> [Try it]: All that is wanted is an exact copy of the line containing "surpresa (Ekman, 1992)." and the lines after it, through the end of the records.

> [Material supplied]:

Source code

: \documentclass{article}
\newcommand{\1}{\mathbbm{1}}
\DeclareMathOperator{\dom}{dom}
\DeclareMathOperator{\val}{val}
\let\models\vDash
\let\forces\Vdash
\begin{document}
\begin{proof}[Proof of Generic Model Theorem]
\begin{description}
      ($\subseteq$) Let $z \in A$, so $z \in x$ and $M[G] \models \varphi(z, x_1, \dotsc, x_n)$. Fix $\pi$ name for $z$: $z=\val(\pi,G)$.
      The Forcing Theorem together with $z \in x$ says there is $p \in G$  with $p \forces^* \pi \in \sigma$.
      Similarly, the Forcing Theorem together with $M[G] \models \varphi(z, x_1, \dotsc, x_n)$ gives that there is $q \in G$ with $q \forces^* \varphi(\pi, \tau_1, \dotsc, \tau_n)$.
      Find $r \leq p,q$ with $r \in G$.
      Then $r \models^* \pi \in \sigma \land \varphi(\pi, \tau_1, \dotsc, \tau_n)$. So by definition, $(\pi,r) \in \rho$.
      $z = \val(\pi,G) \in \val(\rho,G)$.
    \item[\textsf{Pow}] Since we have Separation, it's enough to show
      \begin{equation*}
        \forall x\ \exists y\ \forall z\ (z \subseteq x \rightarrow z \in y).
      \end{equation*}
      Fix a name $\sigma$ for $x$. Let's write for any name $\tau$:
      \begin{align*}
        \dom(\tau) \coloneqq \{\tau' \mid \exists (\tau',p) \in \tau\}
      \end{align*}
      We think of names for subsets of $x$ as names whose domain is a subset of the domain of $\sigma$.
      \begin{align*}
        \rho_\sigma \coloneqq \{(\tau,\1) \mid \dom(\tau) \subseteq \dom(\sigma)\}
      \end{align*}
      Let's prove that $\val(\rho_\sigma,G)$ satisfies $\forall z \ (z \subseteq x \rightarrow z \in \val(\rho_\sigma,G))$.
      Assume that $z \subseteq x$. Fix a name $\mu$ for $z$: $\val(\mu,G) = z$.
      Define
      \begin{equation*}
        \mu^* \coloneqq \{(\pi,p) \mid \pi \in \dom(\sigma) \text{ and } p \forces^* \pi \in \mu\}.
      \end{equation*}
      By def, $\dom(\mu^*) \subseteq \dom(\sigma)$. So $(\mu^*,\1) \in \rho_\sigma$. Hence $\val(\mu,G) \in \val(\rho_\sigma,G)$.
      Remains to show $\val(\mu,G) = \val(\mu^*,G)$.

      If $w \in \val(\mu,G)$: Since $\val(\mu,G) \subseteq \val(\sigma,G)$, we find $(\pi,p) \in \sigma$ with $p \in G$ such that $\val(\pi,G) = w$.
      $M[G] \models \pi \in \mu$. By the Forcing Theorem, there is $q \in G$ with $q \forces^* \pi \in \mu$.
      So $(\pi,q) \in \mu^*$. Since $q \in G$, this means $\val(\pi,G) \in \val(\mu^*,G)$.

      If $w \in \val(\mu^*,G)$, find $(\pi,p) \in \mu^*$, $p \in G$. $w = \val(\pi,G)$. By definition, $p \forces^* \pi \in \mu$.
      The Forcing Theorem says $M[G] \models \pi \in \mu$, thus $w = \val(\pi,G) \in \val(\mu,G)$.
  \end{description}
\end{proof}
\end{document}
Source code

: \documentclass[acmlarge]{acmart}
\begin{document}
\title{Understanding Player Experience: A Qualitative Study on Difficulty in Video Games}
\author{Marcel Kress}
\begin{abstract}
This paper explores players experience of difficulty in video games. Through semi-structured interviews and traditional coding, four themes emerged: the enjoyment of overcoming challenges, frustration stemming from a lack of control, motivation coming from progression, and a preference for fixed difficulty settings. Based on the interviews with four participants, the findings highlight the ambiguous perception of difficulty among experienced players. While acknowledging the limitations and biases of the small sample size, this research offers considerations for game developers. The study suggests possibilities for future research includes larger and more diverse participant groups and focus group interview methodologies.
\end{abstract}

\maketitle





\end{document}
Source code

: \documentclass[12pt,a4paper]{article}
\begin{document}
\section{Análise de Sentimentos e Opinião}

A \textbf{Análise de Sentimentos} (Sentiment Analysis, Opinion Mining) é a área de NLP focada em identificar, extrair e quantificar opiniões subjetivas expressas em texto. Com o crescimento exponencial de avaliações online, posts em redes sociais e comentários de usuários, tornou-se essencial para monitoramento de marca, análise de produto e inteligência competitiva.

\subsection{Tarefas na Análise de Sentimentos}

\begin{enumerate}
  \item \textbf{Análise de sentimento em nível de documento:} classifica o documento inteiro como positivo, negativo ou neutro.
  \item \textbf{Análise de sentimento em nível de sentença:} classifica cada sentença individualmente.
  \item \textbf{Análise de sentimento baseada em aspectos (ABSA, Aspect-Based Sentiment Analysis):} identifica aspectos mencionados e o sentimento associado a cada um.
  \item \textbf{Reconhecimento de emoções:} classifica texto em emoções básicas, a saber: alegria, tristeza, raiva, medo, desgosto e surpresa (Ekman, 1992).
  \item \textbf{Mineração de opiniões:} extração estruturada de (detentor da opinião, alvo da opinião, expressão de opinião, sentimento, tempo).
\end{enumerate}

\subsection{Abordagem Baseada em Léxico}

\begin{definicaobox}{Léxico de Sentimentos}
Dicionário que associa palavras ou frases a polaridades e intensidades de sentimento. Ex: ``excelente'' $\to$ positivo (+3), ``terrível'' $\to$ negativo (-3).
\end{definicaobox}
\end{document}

> [Answer section]:
  \item \textbf{Reconhecimento de emoções:} classifica texto em emoções básicas, a saber: alegria, tristeza, raiva, medo, desgosto e surpresa (Ekman, 1992).
  \item \textbf{Mineração de opiniões:} extração estruturada de (detentor da opinião, alvo da opinião, expressão de opinião, sentimento, tempo).
\end{enumerate}

\subsection{Abordagem Baseada em Léxico}

\begin{definicaobox}{Léxico de Sentimentos}
Dicionário que associa palavras ou frases a polaridades e intensidades de sentimento. Ex: ``excelente'' $\to$ positivo (+3), ``terrível'' $\to$ negativo (-3).
\end{definicaobox}
\end{document}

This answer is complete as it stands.